Anything helps. Thanks.

## Answers and Replies

PeterDonis
Mentor
I'm trying to figure out why conservation of momentum in special relativity requires the gamma factor.
Um, because momentum itself does?

I'm not sure why this is even a question. In relativity, the definition of momentum includes the gamma factor.

LBoy and robphy
A system of free, non-interacting particles has the Lagrangian\begin{align*}
L = -\sum_a m_a \sqrt{-g_{\mu \nu} \dot{x}_a^{\mu} \dot{x}_a^{\nu}}
\end{align*}where ##\dot{x}_a = dx_a/d\lambda_a##. Given that the infinitesimal Poincaré transformation ##\tilde{x}^{\mu} = x^{\mu} + \epsilon \delta^{\mu}_{\mu_0}(x^{\nu})## applied to all the particles leaves ##L## invariant, by Noether's theorem the quantity\begin{align*}
p_{\mu_0} = \sum_a \dfrac{\partial L}{\partial \dot{x}^{\mu}_a } \delta^{\mu}_{\mu_0} = \sum_a \dfrac{m_a g_{\rho \mu} \dot{x}^{\rho}}{\sqrt{-g_{\rho \sigma} \dot{x}_a^{\rho} \dot{x}_a^{\sigma}}} \delta^{\mu}_{\mu_0} = \sum_a \dfrac{m_a \dot{x}_{\mu_0}}{\sqrt{-g_{\rho \sigma} \dot{x}_a^{\rho} \dot{x}_a^{\sigma}}}
\end{align*}is conserved (conventionally ##\sqrt{-g_{\rho \sigma} \dot{x}^{\rho} \dot{x}^{\sigma}}## is written as ##\gamma^{-1}##).

Abhishek11235, vanhees71 and Dale
robphy
Homework Helper
Gold Member
The short answer: you are dealing with vectors and these vectors are not generally parallel.

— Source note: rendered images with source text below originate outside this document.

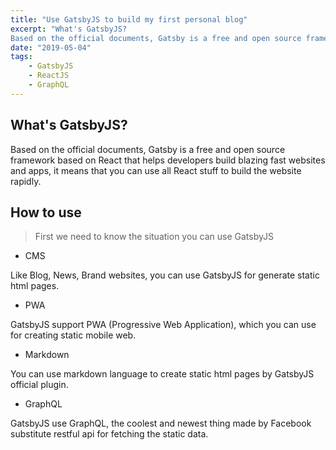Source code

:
 ```yaml
---
title: "Use GatsbyJS to build my first personal blog"
excerpt: "What's GatsbyJS? 
Based on the official documents, Gatsby is a free and open source framework based on React that helps developers build blazing fast websites and apps, it means that you can use all React stuff to build the website rapidly......"
date: "2019-05-04"
tags: 
    - GatsbyJS
    - ReactJS
    - GraphQL
---
```


## What's GatsbyJS? 
Based on the official documents, Gatsby is a free and open source framework based on React that helps developers build blazing fast websites and apps, it means that you can use all React stuff to build the website rapidly.

## How to use
> First we need to know the situation you can use GatsbyJS

- CMS

Like Blog, News, Brand websites, you can use GatsbyJS for generate static html pages. 

- PWA

GatsbyJS support PWA (Progressive Web Application), which you can use for creating static mobile web.

- Markdown

You can use markdown language to create static html pages by GatsbyJS official plugin.

- GraphQL

GatsbyJS use GraphQL, the coolest and newest thing made by Facebook substitute restful api for fetching the static data. 


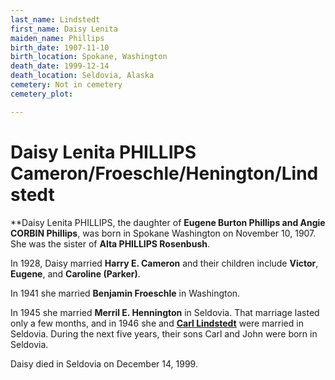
 ```yaml
---
last_name: Lindstedt
first_name: Daisy Lenita
maiden_name: Phillips
birth_date: 1907-11-10
birth_location: Spokane, Washington
death_date: 1999-12-14
death_location: Seldovia, Alaska
cemetery: Not in cemetery
cemetery_plot: 

---
```

# Daisy Lenita PHILLIPS Cameron/Froeschle/Henington/Lindstedt 

**Daisy Lenita PHILLIPS, the daughter of **Eugene Burton Phillips and Angie CORBIN Phillips**, was born in Spokane Washington on November 10, 1907. She was the sister of **Alta PHILLIPS Rosenbush**.

In 1928, Daisy married **Harry E. Cameron** and their children include **Victor**, **Eugene**, and **Caroline (Parker)**.

In 1941 she married **Benjamin Froeschle** in Washington. 

In 1945 she married **Merril E. Hennington** in Seldovia.  That marriage lasted only a few months, and in 1946 she and [**Carl Lindstedt**](./Lindstedt_Carl_Gosta_Sr.md) were married in Seldovia. During the next five years, their sons Carl and John were born in Seldovia.

Daisy died in Seldovia on December 14, 1999.


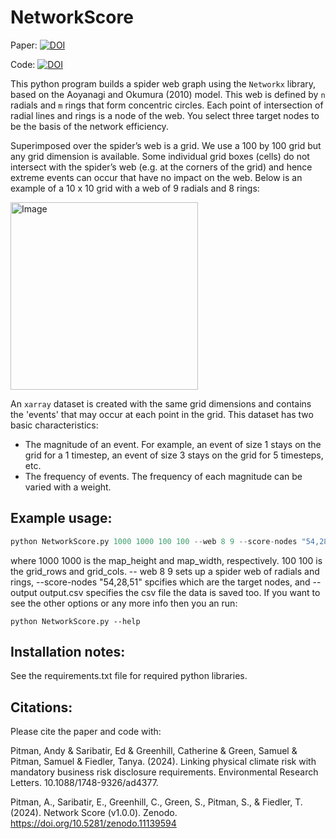 # NetworkScore

Paper: [![DOI](https://zenodo.org/badge/531778489.svg)](https://iopscience.iop.org/article/10.1088/1748-9326/ad4377)

Code: [![DOI](https://zenodo.org/badge/531778489.svg)](https://zenodo.org/doi/10.5281/zenodo.11139593)

This python program builds a spider web graph using the ```Networkx``` library, based on the Aoyanagi and Okumura (2010) model. This web is defined by ```n``` radials and ```m``` rings that form concentric circles. Each point of intersection of radial lines and rings is a node of the web. You select three target nodes to be the basis of the network efficiency. 

Superimposed over the spider’s web is a grid. We use a 100 by 100 grid but any grid dimension is available. Some individual grid boxes (cells) do not intersect with the spider’s web (e.g. at the
corners of the grid) and hence extreme events can occur that have no impact on the web. Below is an example of a 10 x 10 grid with a web of 9 radials and 8 rings:

<img src="https://github.com/coecms/NetworkScore/assets/20108650/4905d804-fdbc-4c59-ba03-4fbbd83ea669" alt="Image" width="300">

An ```xarray``` dataset is created with the same grid dimensions and contains the 'events' that may occur at each point in the grid. This dataset has two basic characteristics:
- The magnitude of an event. For example, an event of size 1 stays on the grid for a 1 timestep, an event of size 3 stays on the grid for 5 timesteps, etc.
- The frequency of events. The frequency of each magnitude can be varied with a weight.

## Example usage:

```python
python NetworkScore.py 1000 1000 100 100 --web 8 9 --score-nodes "54,28,51" --output output.csv
```
where 1000 1000 is the map_height and map_width, respectively. 100 100 is the grid_rows and grid_cols. -- web 8 9 sets up a spider web of radials and rings, --score-nodes "54,28,51" spcifies which are the target nodes, and --output output.csv specifies the csv file the data is saved too. If you want to see the other options or any more info then you  an run:

```
python NetworkScore.py --help
```
## Installation notes:

See the requirements.txt file for required python libraries.

## Citations:

Please cite the paper and code with:

Pitman, Andy & Saribatir, Ed & Greenhill, Catherine & Green, Samuel & Pitman, Samuel & Fiedler, Tanya. (2024). Linking physical climate risk with mandatory business risk disclosure requirements. Environmental Research Letters. 10.1088/1748-9326/ad4377. 

Pitman, A., Saribatir, E., Greenhill, C., Green, S., Pitman, S., & Fiedler, T. (2024). Network Score (v1.0.0). Zenodo. https://doi.org/10.5281/zenodo.11139594
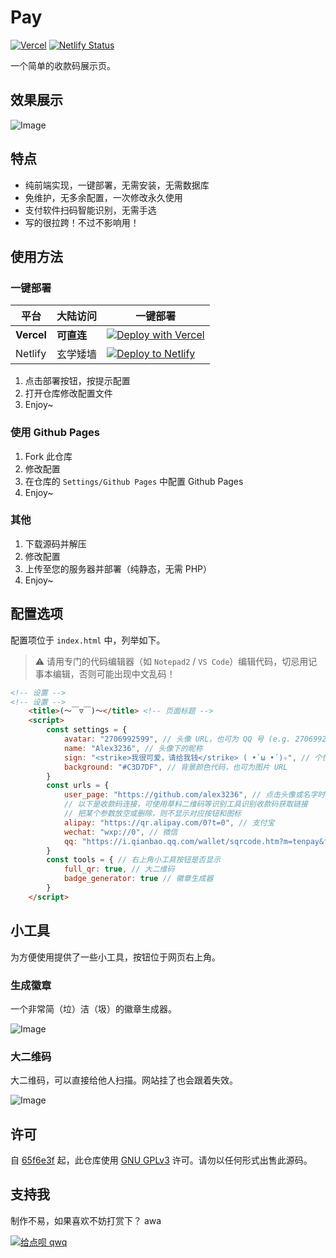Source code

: # Pay

[![Vercel](https://vercelbadge.vercel.app/api/alex3236/pay)](https://vercel.com/alex3236/pay) [![Netlify Status](https://api.netlify.com/api/v1/badges/7badc2ac-2e40-4ed2-8df5-704a25fc921d/deploy-status)](https://app.netlify.com/sites/al-pay/deploys)

一个简单的收款码展示页。

## 效果展示

![Image](https://i.niupic.com/images/2022/08/04/a1wB.png)

## 特点

- 纯前端实现，一键部署，无需安装，无需数据库
- 免维护，无多余配置，一次修改永久使用
- 支付软件扫码智能识别，无需手选
- 写的很拉跨！不过不影响用！

## 使用方法

### 一键部署

| 平台 | 大陆访问 | 一键部署 |
| - | - | - |
| **Vercel** | **可直连** | [![Deploy with Vercel](https://vercel.com/button)](https://vercel.com/new/clone?repository-url=https%3A%2F%2Fgithub.com%2Falex3236%2Fpay&demo-title=Pay&demo-description=A%20demo%20site%20by%20Alex3236.&demo-url=https://pay-alex3236.vercel.app/&demo-image=https://user-images.githubusercontent.com/45303195/158306208-a682e9c1-1f9c-4614-950e-6078b5f4eca0.png) |
| Netlify | 玄学矮墙 | [![Deploy to Netlify](https://www.netlify.com/img/deploy/button.svg)](https://app.netlify.com/start/deploy?repository=https://github.com/alex3236/pay)

1. 点击部署按钮，按提示配置
2. 打开仓库修改配置文件
3. Enjoy~

### 使用 Github Pages

1. Fork 此仓库
2. 修改配置
3. 在仓库的 `Settings/Github Pages` 中配置 Github Pages
4. Enjoy~

### 其他

1. 下载源码并解压
2. 修改配置
3. 上传至您的服务器并部署（纯静态，无需 PHP）
4. Enjoy~

## 配置选项

配置项位于 `index.html` 中，列举如下。

> :warning: 请用专门的代码编辑器（如 `Notepad2` / `VS Code`）编辑代码，切忌用记事本编辑，否则可能出现中文乱码！

```html
<!-- 设置 -->
<!-- 设置 -->
    <title>(～￣▽￣)～</title> <!-- 页面标题 -->
    <script>
        const settings = {
            avatar: "2706992599", // 头像 URL，也可为 QQ 号 (e.g. 2706992599) 或 Github 用户名 (e.g. @alex3236)
            name: "Alex3236", // 头像下的昵称
            sign: "<strike>我很可爱，请给我钱</strike> ( •̀ ω •́ )✧", // 个性签名 (提示文字)
            background: "#C3D7DF", // 背景颜色代码，也可为图片 URL
        }
        const urls = {
            user_page: "https://github.com/alex3236", // 点击头像或名字时跳转的链接，留空或删除则不跳转
            // 以下是收款码连接，可使用草料二维码等识别工具识别收款码获取链接
            // 把某个参数放空或删除，则不显示对应按钮和图标
            alipay: "https://qr.alipay.com/0?t=0", // 支付宝
            wechat: "wxp://0", // 微信
            qq: "https://i.qianbao.qq.com/wallet/sqrcode.htm?m=tenpay&f=wallet&a=1&ac=0&u=0&n=0" // QQ
        }
        const tools = { // 右上角小工具按钮是否显示
            full_qr: true, // 大二维码
            badge_generator: true // 徽章生成器
        }
    </script>
```

## 小工具

为方便使用提供了一些小工具，按钮位于网页右上角。

### 生成徽章

一个非常简（垃）洁（圾）的徽章生成器。

![Image](https://i.niupic.com/images/2022/08/04/a1wU.png)

### 大二维码

大二维码，可以直接给他人扫描。网站挂了也会跟着失效。

![Image](https://i.niupic.com/images/2022/08/04/a1wE.png)

## 许可
自 [65f6e3f](https://github.com/alex3236/pay/commit/65f6e3f74e26e766b611b2d36f42d6841ad5d806) 起，此仓库使用 [GNU GPLv3](https://www.gnu.org/licenses/gpl-3.0.html) 许可。请勿以任何形式出售此源码。

## 支持我

制作不易，如果喜欢不妨打赏下？ awa

[![给点呗 qwq](https://img.shields.io/badge/%E7%BB%99%E7%82%B9%E5%91%97%20qwq-blue?logo=alipay&logoColor=white&style=flat-square)](https://pay-alex3236.vercel.app/)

In an energy-momentum diagram,
a collision is describable by a polygon (analogous to an ordinary collision problem in PHY 101).
One can solve for unknown components or magnitudes or angles/rapidities
by using fancy 4-vector methods
or by using components as would be done in a statics problem.
Because not all of the 4-momenta are parallel, one needs the particle-##\gamma##'s (i.e. ##\cosh\theta_i##'s, dot-products) to find components.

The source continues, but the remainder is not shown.